Two proton beams are accelerated to almost the speed of light and circle in opposite directions in the 27-kilometer ring tunnel 100 meters underground. The collisions of the protons are recorded and analyzed by thousands of scientists in a series of experiments.

"We are aiming for a rate of 1.6 billion proton-proton collisions per second," says CERN researcher Mike Lamont. The more violent these collisions are, the easier it is to "break up" the particles in order to identify their components and interactions. To increase the collision rate, the proton beams would be narrowed to less than 10 microns, Lamont explains. A human hair is about 70 microns thick.

Compared to the first run of the particle accelerator, there will now be 20 times more collisions. "This is a significant increase and paves the way for new discoveries," says Lamont.

The higher energy will allow scientists to further study the Higgs boson, the detection of which CERN announced on July 4, 2012. It was the last missing building block in the Standard Model of particle physics.

Since 1964, physicists have been using the so-called Higgs mechanism to explain how the particles - i.e. the basic building blocks of matter - get their mass. Several recent discoveries have raised questions about the Standard Model, which will now be explored in detail in the upgraded particle accelerator.

There is still a lot to learn about the boson, says German physicist Joachim Mnich, head of research at CERN. "Is it an elementary particle or a composite one? Is it the only Higgs particle or are there others?" Mnich names two of the open questions. Experiments so far have not only determined the mass of the Higgs boson, but also discovered more than 60 composite particles predicted by the Standard Model, such as the tetraquark.

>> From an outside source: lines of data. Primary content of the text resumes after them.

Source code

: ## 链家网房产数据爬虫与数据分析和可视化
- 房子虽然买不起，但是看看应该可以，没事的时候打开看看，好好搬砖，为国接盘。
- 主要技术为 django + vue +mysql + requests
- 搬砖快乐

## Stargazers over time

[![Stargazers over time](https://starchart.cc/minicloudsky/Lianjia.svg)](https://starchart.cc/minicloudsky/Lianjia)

"But particles are just the manifestation of a phenomenon," says Gian Giudice, head of CERN's Theoretical Physics department. However, the goal of particle physics is to “understand the fundamental principles of nature”. For example the nature of the hypothetical Dark Matter or the no less mysterious Dark Energy. Nine experiments will use the accelerator's particle production and examine, for example, the primordial plasma that prevailed in the first ten microseconds after the Big Bang.

The particle accelerator - the largest machine in the world - is now scheduled to run for four years. But the CERN researchers have been looking further into the future for a long time and are planning a new accelerator: the ring tunnel of the Future Circular Collider (FCC) should be 100 kilometers long.